Im Ersten Weltkrieg meldete sich ihr 49jähriger Vater Albert Herzfeld freiwillig an die Front. 1915 wurde er Leutnant, und später mit dem Eisernen Kreuz II. Klasse ausgezeichnet.

Annemarie Herzfeld beendete ihre Schulzeit 1922 mit dem Abitur. Zunächst machte sie eine kaufmännische Lehre. Sie studierte danach in Heidelberg und Bonn Jura und promovierte 1930. Sie befand sich gerade im Vorbereitungsdienst zur Gerichtsreferendarin als sie 1933 als „Nichtarier“ entlassen wurde. So musste Dr. Annemarie Herzfeld  jäh durch die Machtübernahme der Nationalsozialisten den geplanten Karriereweg verlassen. Von 1934 bis 1938 arbeitete sie dann als Sekretärin in den Hahn’schen Werken in Huckingen. In dieser Zeit war sie wieder bei ihren Eltern in der Feldstraße 37 gemeldet.

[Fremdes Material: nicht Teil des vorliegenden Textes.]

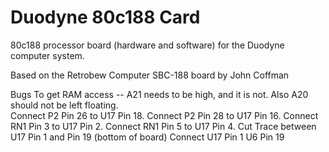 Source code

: # Duodyne 80c188 Card
80c188 processor board (hardware and software) for the Duodyne computer system.

Based on the Retrobew Computer SBC-188 board by John Coffman


Bugs 
   To get RAM access -- A21 needs to be high, and it is not. Also A20 should not be left floating.   
        Connect P2 Pin 26 to U17 Pin 18.
        Connect P2 Pin 28 to U17 Pin 16.
        Connect RN1 Pin 3 to U17 Pin 2.
        Connect RN1 Pin 5 to U17 Pin 4.
        Cut Trace between U17 Pin 1 and Pin 19 (bottom of board)
        Connect U17 Pin 1 U6 Pin 19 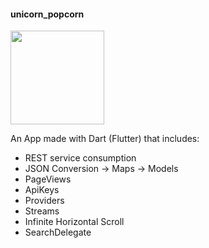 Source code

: #### unicorn_popcorn

<img src="https://external-content.duckduckgo.com/iu/?u=https%3A%2F%2Fstatic.popcornopolis.com%2Fmedia%2Fcatalog%2Fproduct%2Fcache%2F1%2Fimage%2F650x%2F7b8fef0172c2eb72dd8fd366c999954c%2Fu%2Fn%2Funicornpopcorn_logo.jpg&f=1&nofb=1" width="150" height="150" align="center"/>


An App made with Dart (Flutter) that includes:

- REST service consumption
- JSON Conversion -> Maps -> Models
- PageViews
- ApiKeys
- Providers
- Streams
- Infinite Horizontal Scroll
- SearchDelegate

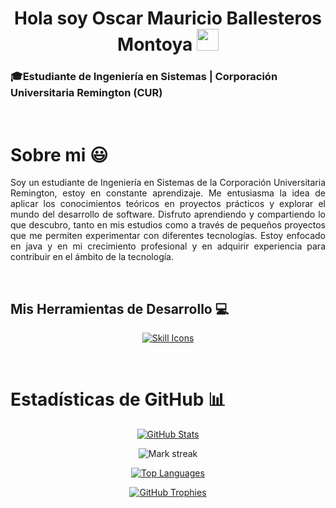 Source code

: <h1 align="center">Hola soy Oscar Mauricio Ballesteros Montoya  <img src="https://media.giphy.com/media/hvRJCLFzcasrR4ia7z/giphy.gif" width="35"></h1>
  
<h3>🎓Estudiante de Ingeniería en Sistemas | Corporación Universitaria Remington (CUR)</h3>
<br>

# Sobre mi 😃

<p align="justify">
  Soy un estudiante de Ingeniería en Sistemas de la Corporación Universitaria Remington, estoy en constante aprendizaje. Me entusiasma la idea de aplicar los conocimientos teóricos en proyectos prácticos y explorar el mundo del desarrollo de software. Disfruto aprendiendo y compartiendo lo que descubro, tanto en mis estudios como a través de pequeños proyectos que me permiten experimentar con diferentes tecnologías. Estoy enfocado en java y en mi crecimiento profesional y en adquirir experiencia para contribuir en el ámbito de la tecnología.
</p>
<br>

## Mis Herramientas de Desarrollo 💻

<!-- skill icons -->
<p align="center">
  <a href="https://skillicons.dev" target="_blank">
    <img src="https://skillicons.dev/icons?i=html,css,js,bootstrap,java,python,mysql,github,vscode" alt="Skill Icons" />
  </a>
</p>
<br>


# Estadísticas de GitHub 📊

<p align="center">
  <!-- GitHub Stats -->
  <a href="https://github.com/OscarMauricioDev" target="_blank"> <!-- ¡TU NOMBRE DE USUARIO REAL! -->
    <img align="center" src="https://github-readme-stats.vercel.app/api?username=OscarMauricioDev&theme=github_dark&show_icons=true&hide_border=false&count_private=true" alt="GitHub Stats" />
  </a>
</p>

<p align="center">
  <!-- Streak Stats -->
  <img align="center" title="🔥 Get streak stats for your profile at git.io/streak-stats" alt="Mark streak" src="https://github-readme-streak-stats.herokuapp.com/?user=OscarMauricioDev&theme=github_dark&hide_border=false&stroke=true" alt="Streak Stats" />
</p>

<p align="center">
  <!-- Top Langs -->
  <a href="https://github.com/OscarMauricioDev" target="_blank"> <!-- ¡TU NOMBRE DE USUARIO REAL! -->
    <img align="center" src="https://github-readme-stats.anuraghazra1.vercel.app/api/top-langs/?username=OscarMauricioDev&theme=github_dark&hide_border=false&no-bg=true&no-frame=true&langs_count=10&hide_title=true" alt="Top Languages" />
  </a>
</p>

<!-- GitHub Trophies -->
<div align="center">
  <a href="https://github.com/ryo-ma/github-profile-trophy" title="Go to Source" target="_blank">
    <img align="center" src="https://github-profile-trophy.vercel.app/?username=OscarMauricioDev&theme=tokyonight&row=1&column=7&margin-h=15&margin-w=5&no-bg=true&grammar=false" alt="GitHub Trophies" />
  </a>
</div>
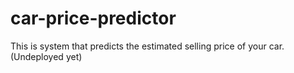 # car-price-predictor
This is system that predicts the estimated selling price of your car. (Undeployed yet)

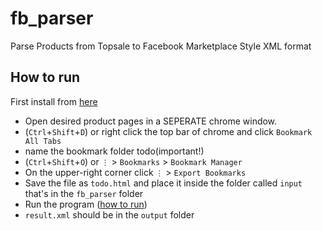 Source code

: # fb_parser
Parse Products from Topsale to Facebook Marketplace Style XML format

## How to run
First install from [here](https://github.com/gavjan/fb_parser/releases/tag/1.0)

- Open desired product pages in a SEPERATE chrome window.
- (`Ctrl`+`Shift`+`D`) or right click the top bar of chrome and click `Bookmark All Tabs`
- name the bookmark folder todo(important!)
- (`Ctrl`+`Shift`+`O`) or `⋮` > `Bookmarks` > `Bookmark Manager`
- On the upper-right corner click `⋮` > `Export Bookmarks`
- Save the file as `todo.html` and place it inside the folder called `input` that's in the `fb_parser` folder
- Run the program ([how to run](https://github.com/gavjan/fb_parser/releases/tag/1.0))
- `result.xml` should be in the `output` folder
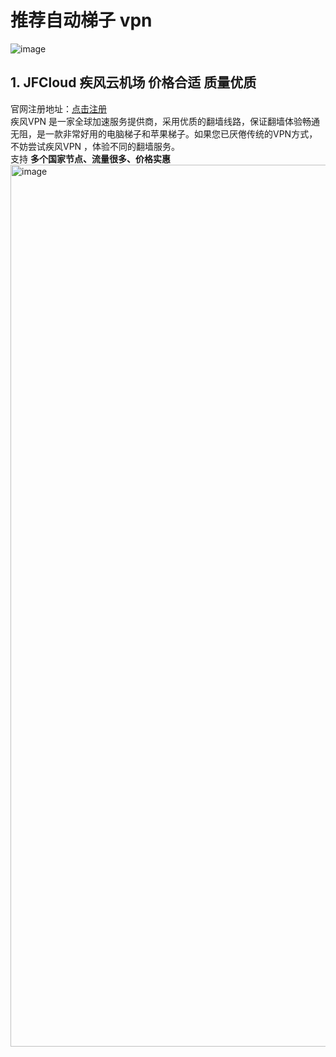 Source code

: # 推荐自动梯子 vpn
![image](https://github.com/user-attachments/assets/7974c23d-6966-46da-a49f-faf942e1567a)

## 1. JFCloud 疾风云机场 价格合适 质量优质
  官网注册地址：[点击注册](https://homes.tr25.cn?code=JAAw)  
  疾风VPN 是一家全球加速服务提供商，采用优质的翻墙线路，保证翻墙体验畅通无阻，是一款非常好用的电脑梯子和苹果梯子。如果您已厌倦传统的VPN方式，不妨尝试疾风VPN ，体验不同的翻墙服务。  
  支持 **多个国家节点、流量很多、价格实惠**
  <img width="1411" alt="image" src="https://github.com/user-attachments/assets/828a1501-dbff-45c2-8468-c5c8a8de1650">
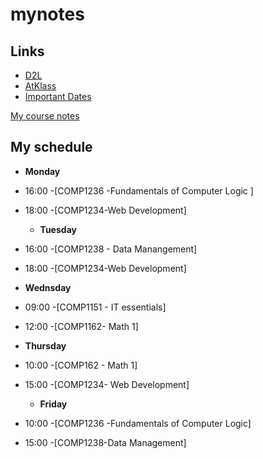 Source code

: # mynotes
## Links
- [D2L](https://learn.georgebrown.ca)
- [AtKlass](https://app.atklass.com)
- [Important Dates](https://www.georgebrown.ca/current-students/important-dates?term=27246&category=131)


[My course notes](comp1238.md)


## My schedule
- **Monday**
- 16:00 -[COMP1236 -Fundamentals of Computer Logic ]
- 18:00 -[COMP1234-Web Development]

  - **Tuesday**
- 16:00 -[COMP1238 - Data Manangement]
- 18:00 -[COMP1234-Web Development]

 - **Wednsday**
- 09:00 -[COMP1151 - IT essentials]
- 12:00 -[COMP1162- Math 1]

 - **Thursday**
- 10:00 -[COMP162 - Math 1]
- 15:00 -[COMP1234- Web Development]

   - **Friday**
- 10:00 -[COMP1236 -Fundamentals of Computer Logic]
- 15:00 -[COMP1238-Data Management]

Ihre Schwester Leonore war nach ihrer Heirat 1933 mit dem Diplom Ingenieur und Chemiker Dr. Walter Mannchen 1934 nach Dessau gezogen.

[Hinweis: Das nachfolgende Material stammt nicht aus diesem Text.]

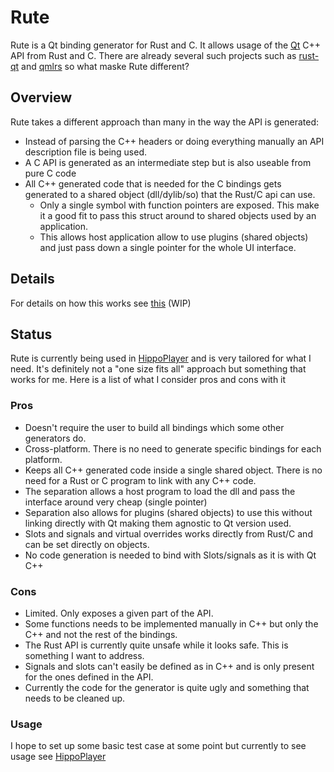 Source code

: # Rute

Rute is a Qt binding generator for Rust and C. It allows usage of the [Qt](https://www.qt.io) C++ API from Rust and C. There are already several such projects such as [rust-qt](https://github.com/rust-qt) and [qmlrs](https://github.com/cyndis/qmlrs) so what maske Rute different?

## Overview

Rute takes a different approach than many in the way the API is generated:

* Instead of parsing the C++ headers or doing everything manually an API description file is being used.
* A C API is generated as an intermediate step but is also useable from pure C code
* All C++ generated code that is needed for the C bindings gets generated to a shared object (dll/dylib/so) that the Rust/C api can use.
  * Only a single symbol with function pointers are exposed. This make it a good fit to pass this struct around to shared objects used by an application.
  * This allows host application allow to use plugins (shared objects) and just pass down a single pointer for the whole UI interface.

## Details

For details on how this works see [this](https://github.com/emoon/Rute/blob/master/details.md) (WIP)

## Status

Rute is currently being used in [HippoPlayer](https://github.com/emoon/HippoPlayer) and is very tailored for what I need. It's definitely not a "one size fits all" approach but something that works for me. Here is a list of what I consider pros and cons with it

### Pros

* Doesn't require the user to build all bindings which some other generators do.
* Cross-platform. There is no need to generate specific bindings for each platform.
* Keeps all C++ generated code inside a single shared object. There is no need for a Rust or C program to link with any C++ code.
* The separation allows a host program to load the dll and pass the interface around very cheap (single pointer)
* Separation also allows for plugins (shared objects) to use this without linking directly with Qt making them agnostic to Qt version used.
* Slots and signals and virtual overrides works directly from Rust/C and can be set directly on objects.
* No code generation is needed to bind with Slots/signals as it is with Qt C++

### Cons

* Limited. Only exposes a given part of the API.
* Some functions needs to be implemented manually in C++ but only the C++ and not the rest of the bindings.
* The Rust API is currently quite unsafe while it looks safe. This is something I want to address.
* Signals and slots can't easily be defined as in C++ and is only present for the ones defined in the API.
* Currently the code for the generator is quite ugly and something that needs to be cleaned up.

### Usage

I hope to set up some basic test case at some point but currently to see usage see [HippoPlayer](https://github.com/emoon/HippoPlayer)
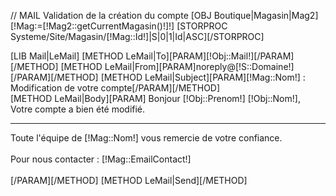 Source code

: // MAIL Validation de la création du compte
[OBJ Boutique|Magasin|Mag2]
[!Mag:=[!Mag2::getCurrentMagasin()!]!]
[STORPROC Systeme/Site/Magasin/[!Mag::Id!]|S|0|1|Id|ASC][/STORPROC] 

[LIB Mail|LeMail]
[METHOD LeMail|To][PARAM][!Obj::Mail!][/PARAM][/METHOD]
[METHOD LeMail|From][PARAM]noreply@[!S::Domaine!][/PARAM][/METHOD]
[METHOD LeMail|Subject][PARAM][!Mag::Nom!] : Modification de votre compte[/PARAM][/METHOD]	
[METHOD LeMail|Body][PARAM]
	Bonjour [!Obj::Prenom!] [!Obj::Nom!],<br />
	Votre compte a bien été modifié.
	<hr/>
	Toute l'équipe de [!Mag::Nom!] vous remercie de votre confiance.<br/><br/>
	Pour nous contacter : [!Mag::EmailContact!]<br/><br/>
[/PARAM][/METHOD]
[METHOD LeMail|Send][/METHOD]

Die Machtübernahme der Nationalsozialisten 1933 veränderte das Leben der gesamten Familie Herzfeld. Ihr Vater Albert Herzfeld führte Tagebuch. Seine Eintragungen der Jahre 1935 bis 1939 sind erhalten geblieben. Ihr Vater hielt im November 1935 ein Gespräch mit Annemarie fest: „Heute Abend beim Abendbrot erzählte mir Annemarie ganz gesprächsweise, daß unauffällig gekleidete jüdische Gäste im Magdeburger Hof in Magdeburg durch den Kellner aufgefordert worden sind, das Lokal zu verlassen. Ich hielt derartiges für ausgeschlossen und unmöglich. Worauf mir Annemarie erwiderte, „Wie bin ich denn aus dem Gerichtsgebäude verwiesen worden?“ Ich hatte keine Ahnung davon, und sie erzählte mit darauf, daß sie, den genauen Zeitpunkt weiß sie nicht mehr, es wird also vor 2 Jahren gewesen sein, im Gerichtsgebäude bzw. Saal, in dem sie arbeitete, ans Telefon gerufen wurde und man sie ersuchte, sofort in irgendein Büro zu kommen, wo ihr von einem dort sitzenden, ihr ganz unbekannten Richter gesagt wurde, daß sie wohl nicht wisse, daß sie das Gerichtsgebäude nicht mehr betreten dürfe und er sie deshalb ersuche, dieses sofort zu verlassen.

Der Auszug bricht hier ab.